Prompt:
Start at the line below containing "Если какое-то из" and stop at the line containing "же акаунта). Если". Repeat every line of that stretch exactly, and nothing outside it.

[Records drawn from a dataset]
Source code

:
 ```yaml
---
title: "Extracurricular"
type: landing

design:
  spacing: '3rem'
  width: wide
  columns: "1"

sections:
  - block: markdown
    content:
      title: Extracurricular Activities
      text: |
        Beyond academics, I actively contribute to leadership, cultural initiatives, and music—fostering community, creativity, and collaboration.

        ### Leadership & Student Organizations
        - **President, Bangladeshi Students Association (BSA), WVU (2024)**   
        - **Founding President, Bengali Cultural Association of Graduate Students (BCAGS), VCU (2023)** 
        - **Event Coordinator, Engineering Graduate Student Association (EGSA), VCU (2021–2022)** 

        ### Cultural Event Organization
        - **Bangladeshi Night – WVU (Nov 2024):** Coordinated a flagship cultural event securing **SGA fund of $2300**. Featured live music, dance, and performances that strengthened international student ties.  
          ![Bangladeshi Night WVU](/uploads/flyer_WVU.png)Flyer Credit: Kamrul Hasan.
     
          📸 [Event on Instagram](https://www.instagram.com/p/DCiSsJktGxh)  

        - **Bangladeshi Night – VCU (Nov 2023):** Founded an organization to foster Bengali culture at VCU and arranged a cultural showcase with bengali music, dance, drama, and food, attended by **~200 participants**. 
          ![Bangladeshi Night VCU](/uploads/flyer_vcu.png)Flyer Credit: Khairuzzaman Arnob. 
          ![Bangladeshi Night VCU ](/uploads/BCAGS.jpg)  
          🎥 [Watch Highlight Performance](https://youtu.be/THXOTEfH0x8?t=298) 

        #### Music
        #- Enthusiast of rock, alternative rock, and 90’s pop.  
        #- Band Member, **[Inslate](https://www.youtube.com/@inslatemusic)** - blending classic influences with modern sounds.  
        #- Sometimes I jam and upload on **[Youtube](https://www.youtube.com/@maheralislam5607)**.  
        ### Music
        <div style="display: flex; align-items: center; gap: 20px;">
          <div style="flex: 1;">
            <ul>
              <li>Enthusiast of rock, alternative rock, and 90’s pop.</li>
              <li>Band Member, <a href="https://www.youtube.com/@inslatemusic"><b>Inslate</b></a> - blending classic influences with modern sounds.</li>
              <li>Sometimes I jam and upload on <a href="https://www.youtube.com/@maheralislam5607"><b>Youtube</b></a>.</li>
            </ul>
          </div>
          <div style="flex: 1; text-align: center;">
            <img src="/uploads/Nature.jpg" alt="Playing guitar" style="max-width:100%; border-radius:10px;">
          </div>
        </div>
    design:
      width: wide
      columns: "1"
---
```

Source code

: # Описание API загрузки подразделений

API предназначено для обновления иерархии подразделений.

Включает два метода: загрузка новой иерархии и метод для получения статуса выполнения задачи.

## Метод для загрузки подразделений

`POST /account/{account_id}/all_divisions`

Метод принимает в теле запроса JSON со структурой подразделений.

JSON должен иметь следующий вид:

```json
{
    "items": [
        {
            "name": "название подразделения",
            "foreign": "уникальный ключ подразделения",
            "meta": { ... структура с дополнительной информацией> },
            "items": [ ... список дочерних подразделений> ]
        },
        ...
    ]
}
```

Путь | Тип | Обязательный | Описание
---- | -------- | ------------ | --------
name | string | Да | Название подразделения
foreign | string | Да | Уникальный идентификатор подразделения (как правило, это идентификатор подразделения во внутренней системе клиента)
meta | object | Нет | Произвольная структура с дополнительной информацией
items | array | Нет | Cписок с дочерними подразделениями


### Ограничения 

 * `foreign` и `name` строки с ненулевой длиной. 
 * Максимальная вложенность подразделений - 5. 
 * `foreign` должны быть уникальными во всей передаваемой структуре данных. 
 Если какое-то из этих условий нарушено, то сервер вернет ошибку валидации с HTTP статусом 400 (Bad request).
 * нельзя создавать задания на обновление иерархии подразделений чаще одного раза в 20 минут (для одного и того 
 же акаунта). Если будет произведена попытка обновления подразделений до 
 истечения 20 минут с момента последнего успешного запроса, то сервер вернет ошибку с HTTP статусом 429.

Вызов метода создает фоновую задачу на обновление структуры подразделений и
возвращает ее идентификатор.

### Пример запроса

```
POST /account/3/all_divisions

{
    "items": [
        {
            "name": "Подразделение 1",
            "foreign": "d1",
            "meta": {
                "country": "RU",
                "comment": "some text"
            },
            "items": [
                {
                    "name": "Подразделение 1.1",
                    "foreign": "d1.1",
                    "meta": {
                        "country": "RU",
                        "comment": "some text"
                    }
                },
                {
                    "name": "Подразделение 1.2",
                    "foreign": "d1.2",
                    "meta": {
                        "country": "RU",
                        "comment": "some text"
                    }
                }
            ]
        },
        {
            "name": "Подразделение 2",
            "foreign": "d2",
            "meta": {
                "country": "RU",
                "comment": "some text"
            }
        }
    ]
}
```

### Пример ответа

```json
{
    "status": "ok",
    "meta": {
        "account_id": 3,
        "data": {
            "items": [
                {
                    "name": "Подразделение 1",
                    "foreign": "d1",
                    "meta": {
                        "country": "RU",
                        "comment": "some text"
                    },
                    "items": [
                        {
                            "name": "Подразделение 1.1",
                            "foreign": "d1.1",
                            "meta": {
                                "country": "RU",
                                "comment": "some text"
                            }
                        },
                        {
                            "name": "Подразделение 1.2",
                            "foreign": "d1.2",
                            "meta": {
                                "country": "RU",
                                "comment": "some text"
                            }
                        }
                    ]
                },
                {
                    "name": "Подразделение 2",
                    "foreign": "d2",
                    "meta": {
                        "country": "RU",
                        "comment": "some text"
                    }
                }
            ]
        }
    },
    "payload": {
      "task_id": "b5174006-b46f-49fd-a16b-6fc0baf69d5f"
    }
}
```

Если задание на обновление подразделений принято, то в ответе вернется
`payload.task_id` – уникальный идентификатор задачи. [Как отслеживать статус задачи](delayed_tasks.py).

Task output:
 Если какое-то из этих условий нарушено, то сервер вернет ошибку валидации с HTTP статусом 400 (Bad request).
 * нельзя создавать задания на обновление иерархии подразделений чаще одного раза в 20 минут (для одного и того 
 же акаунта). Если будет произведена попытка обновления подразделений до 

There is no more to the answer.